- **WHAT NEEDS TO BE DONE**
In the material below, find each line with the string "before" and copy it.

- **DATA EXTRACTS**
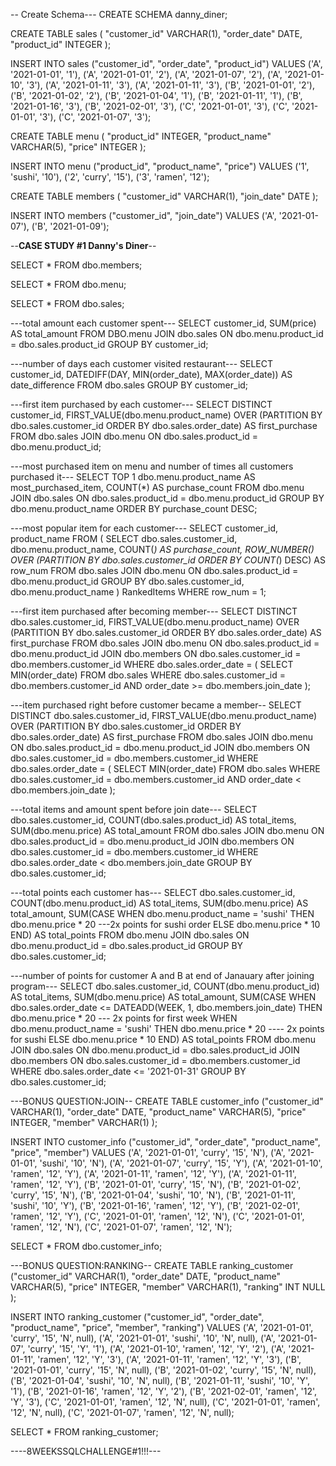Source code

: 
-- Create Schema---
CREATE SCHEMA danny_diner;

CREATE TABLE sales (
  "customer_id" VARCHAR(1),
  "order_date" DATE,
  "product_id" INTEGER
);

INSERT INTO sales
  ("customer_id", "order_date", "product_id")
VALUES
  ('A', '2021-01-01', '1'),
  ('A', '2021-01-01', '2'),
  ('A', '2021-01-07', '2'),
  ('A', '2021-01-10', '3'),
  ('A', '2021-01-11', '3'),
  ('A', '2021-01-11', '3'),
  ('B', '2021-01-01', '2'),
  ('B', '2021-01-02', '2'),
  ('B', '2021-01-04', '1'),
  ('B', '2021-01-11', '1'),
  ('B', '2021-01-16', '3'),
  ('B', '2021-02-01', '3'),
  ('C', '2021-01-01', '3'),
  ('C', '2021-01-01', '3'),
  ('C', '2021-01-07', '3');
 

CREATE TABLE menu (
  "product_id" INTEGER,
  "product_name" VARCHAR(5),
  "price" INTEGER
);

INSERT INTO menu
  ("product_id", "product_name", "price")
VALUES
  ('1', 'sushi', '10'),
  ('2', 'curry', '15'),
  ('3', 'ramen', '12');
  

CREATE TABLE members (
  "customer_id" VARCHAR(1),
  "join_date" DATE
);

INSERT INTO members
  ("customer_id", "join_date")
VALUES
  ('A', '2021-01-07'),
  ('B', '2021-01-09');

  --**CASE STUDY #1 Danny's Diner**--

SELECT *
FROM dbo.members;

SELECT *
FROM dbo.menu;

SELECT *
FROM dbo.sales;

---total amount each customer spent---
SELECT customer_id, SUM(price) AS total_amount
FROM DBO.menu
JOIN dbo.sales
ON dbo.menu.product_id = dbo.sales.product_id
GROUP BY customer_id;

---number of days each customer visited restaurant---
SELECT customer_id, DATEDIFF(DAY, MIN(order_date), MAX(order_date)) AS date_difference
FROM dbo.sales
GROUP BY customer_id;

---first item purchased by each customer---
SELECT DISTINCT
customer_id, 
FIRST_VALUE(dbo.menu.product_name) OVER (PARTITION BY dbo.sales.customer_id ORDER BY dbo.sales.order_date) AS first_purchase
FROM dbo.sales
JOIN dbo.menu
ON dbo.sales.product_id = dbo.menu.product_id;

---most purchased item on menu and number of times all customers purchased it---
SELECT TOP 1
    dbo.menu.product_name AS most_purchased_item,
    COUNT(*) AS purchase_count
FROM dbo.menu 
JOIN dbo.sales
ON dbo.sales.product_id = dbo.menu.product_id
GROUP BY dbo.menu.product_name
ORDER BY purchase_count DESC;

---most popular item for each customer---
SELECT customer_id, product_name
FROM (
    SELECT 
        dbo.sales.customer_id,
        dbo.menu.product_name,
        COUNT(*) AS purchase_count,
        ROW_NUMBER() OVER (PARTITION BY dbo.sales.customer_id ORDER BY COUNT(*) DESC) AS row_num
    FROM dbo.sales 
    JOIN dbo.menu  ON dbo.sales.product_id = dbo.menu.product_id
    GROUP BY dbo.sales.customer_id, dbo.menu.product_name
) RankedItems
WHERE row_num = 1;

---first item purchased after becoming member---
SELECT DISTINCT
dbo.sales.customer_id, 
FIRST_VALUE(dbo.menu.product_name) OVER (PARTITION BY dbo.sales.customer_id ORDER BY dbo.sales.order_date) AS first_purchase
FROM dbo.sales
JOIN dbo.menu
ON dbo.sales.product_id = dbo.menu.product_id
JOIN dbo.members
ON dbo.sales.customer_id = dbo.members.customer_id
WHERE dbo.sales.order_date = (
    SELECT MIN(order_date)
    FROM dbo.sales
    WHERE dbo.sales.customer_id = dbo.members.customer_id AND order_date >= dbo.members.join_date
);

---item purchased right before customer became a member--
SELECT DISTINCT
dbo.sales.customer_id, 
FIRST_VALUE(dbo.menu.product_name) OVER (PARTITION BY dbo.sales.customer_id ORDER BY dbo.sales.order_date) AS first_purchase
FROM dbo.sales
JOIN dbo.menu
ON dbo.sales.product_id = dbo.menu.product_id
JOIN dbo.members
ON dbo.sales.customer_id = dbo.members.customer_id
WHERE dbo.sales.order_date = (
    SELECT MIN(order_date)
    FROM dbo.sales
    WHERE dbo.sales.customer_id = dbo.members.customer_id AND order_date < dbo.members.join_date
);

---total items and amount spent before join date---
SELECT 
    dbo.sales.customer_id,
    COUNT(dbo.sales.product_id) AS total_items,
    SUM(dbo.menu.price) AS total_amount
FROM dbo.sales 
JOIN dbo.menu 
ON dbo.sales.product_id = dbo.menu.product_id
JOIN dbo.members 
ON dbo.sales.customer_id = dbo.members.customer_id
WHERE dbo.sales.order_date < dbo.members.join_date
GROUP BY dbo.sales.customer_id;

---total points each customer has---
SELECT dbo.sales.customer_id,
       COUNT(dbo.menu.product_id) AS total_items,
	   SUM(dbo.menu.price) AS total_amount,
	   SUM(CASE WHEN dbo.menu.product_name = 'sushi' THEN dbo.menu.price * 20 ---2x points for sushi order
	   ELSE dbo.menu.price * 10
	   END) AS total_points
FROM dbo.menu
JOIN dbo.sales
ON dbo.menu.product_id = dbo.sales.product_id
GROUP BY dbo.sales.customer_id;

---number of points for customer A and B at end of Janauary after joining program---
SELECT dbo.sales.customer_id,
       COUNT(dbo.menu.product_id) AS total_items,
	   SUM(dbo.menu.price) AS total_amount,
	   SUM(CASE 
	   WHEN dbo.sales.order_date <= DATEADD(WEEK, 1, dbo.members.join_date) THEN dbo.menu.price * 20  --- 2x points for first week 
	   WHEN dbo.menu.product_name = 'sushi' THEN dbo.menu.price * 20  ---- 2x points for sushi
	   ELSE dbo.menu.price * 10
	   END) AS total_points
FROM dbo.menu
JOIN dbo.sales
ON dbo.menu.product_id = dbo.sales.product_id
JOIN dbo.members
ON dbo.sales.customer_id = dbo.members.customer_id
WHERE dbo.sales.order_date <= '2021-01-31'
GROUP BY dbo.sales.customer_id;

---BONUS QUESTION:JOIN--
CREATE TABLE customer_info 
  ("customer_id" VARCHAR(1),
  "order_date" DATE,
  "product_name" VARCHAR(5),
  "price" INTEGER,
  "member" VARCHAR(1)
);

INSERT INTO customer_info
  ("customer_id", "order_date", "product_name", "price", "member")
VALUES
  ('A', '2021-01-01', 'curry', '15', 'N'),
  ('A', '2021-01-01', 'sushi', '10', 'N'),
  ('A', '2021-01-07', 'curry', '15', 'Y'),
  ('A', '2021-01-10', 'ramen', '12', 'Y'),
  ('A', '2021-01-11', 'ramen', '12', 'Y'),
  ('A', '2021-01-11', 'ramen', '12', 'Y'),
  ('B', '2021-01-01', 'curry', '15', 'N'),
  ('B', '2021-01-02', 'curry', '15', 'N'),
  ('B', '2021-01-04', 'sushi', '10', 'N'),
  ('B', '2021-01-11', 'sushi', '10', 'Y'),
  ('B', '2021-01-16', 'ramen', '12', 'Y'),
  ('B', '2021-02-01', 'ramen', '12', 'Y'),
  ('C', '2021-01-01', 'ramen', '12', 'N'),
  ('C', '2021-01-01', 'ramen', '12', 'N'),
  ('C', '2021-01-07', 'ramen', '12', 'N');
 
 SELECT *
 FROM dbo.customer_info;

 ---BONUS QUESTION:RANKING--
CREATE TABLE ranking_customer 
  ("customer_id" VARCHAR(1),
  "order_date" DATE,
  "product_name" VARCHAR(5),
  "price" INTEGER,
  "member" VARCHAR(1),
  "ranking" INT NULL
);

INSERT INTO ranking_customer
  ("customer_id", "order_date", "product_name", "price", "member", "ranking")
VALUES
  ('A', '2021-01-01', 'curry', '15', 'N', null),
  ('A', '2021-01-01', 'sushi', '10', 'N', null),
  ('A', '2021-01-07', 'curry', '15', 'Y', '1'),
  ('A', '2021-01-10', 'ramen', '12', 'Y', '2'),
  ('A', '2021-01-11', 'ramen', '12', 'Y', '3'),
  ('A', '2021-01-11', 'ramen', '12', 'Y', '3'),
  ('B', '2021-01-01', 'curry', '15', 'N', null),
  ('B', '2021-01-02', 'curry', '15', 'N', null),
  ('B', '2021-01-04', 'sushi', '10', 'N', null),
  ('B', '2021-01-11', 'sushi', '10', 'Y', '1'),
  ('B', '2021-01-16', 'ramen', '12', 'Y', '2'),
  ('B', '2021-02-01', 'ramen', '12', 'Y', '3'),
  ('C', '2021-01-01', 'ramen', '12', 'N', null),
  ('C', '2021-01-01', 'ramen', '12', 'N', null),
  ('C', '2021-01-07', 'ramen', '12', 'N', null);

  SELECT *
  FROM ranking_customer;

  ----8WEEKSSQLCHALLENGE#1!!!---
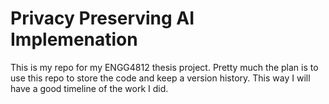 # Privacy Preserving AI Implemenation
This is my repo for my ENGG4812 thesis project. Pretty much the plan is to use this repo to store the code and keep a version history. This way I will have a good timeline of the work I did.
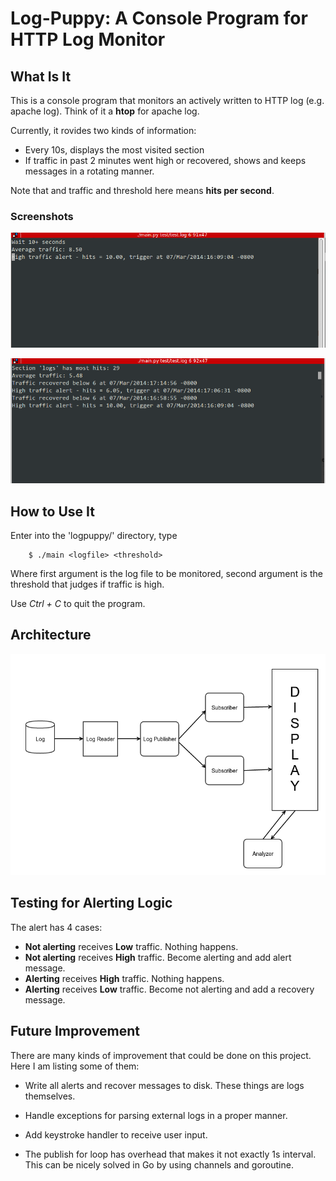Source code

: Log-Puppy: A Console Program for HTTP Log Monitor
======

What Is It
------
This is a console program that monitors an actively written to HTTP log (e.g. apache log). Think of it a **htop** for apache log.

Currently, it rovides two kinds of information:

* Every 10s, displays the most visited section
* If traffic in past 2 minutes went high or recovered, shows and keeps messages in a rotating manner.

Note that and traffic and threshold here means **hits per second**.

### Screenshots

![enter image description here][1]

![enter image description here][2]

How to Use It
------
Enter into the 'logpuppy/' directory, type
        
        $ ./main <logfile> <threshold>
        
Where first argument is the log file to be monitored, second argument is the threshold that judges if traffic is high.

Use *Ctrl + C* to quit the program.

Architecture
------
![enter image description here][3]


Testing for Alerting Logic
------

The alert has 4 cases:

* **Not alerting** receives **Low** traffic. Nothing happens.
* **Not alerting** receives **High** traffic. Become alerting and add alert message.
* **Alerting** receives **High** traffic. Nothing happens.
* **Alerting** receives **Low** traffic. Become not alerting and add a recovery message.

Future Improvement
------
There are many kinds of improvement that could be done on this project. Here I am listing some of them:

* Write all alerts and recover messages to disk. These things are logs themselves.
* Handle exceptions for parsing external logs in a proper manner.
* Add keystroke handler to receive user input.
* The publish for loop has overhead that makes it not exactly 1s interval. This can be nicely solved in Go by using channels and goroutine.


  [1]: pictures/Selection_001.png
  [2]: pictures/Selection_002.png
  [3]: pictures/arch.png
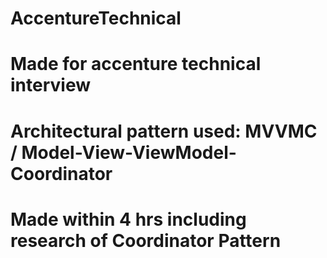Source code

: # AccentureTechnical
# Made for accenture technical interview
# Architectural pattern used: MVVMC / Model-View-ViewModel-Coordinator
# Made within 4 hrs including research of Coordinator Pattern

- **EXERCISE ANSWER**
---item purchased right before customer became a member--
---total items and amount spent before join date---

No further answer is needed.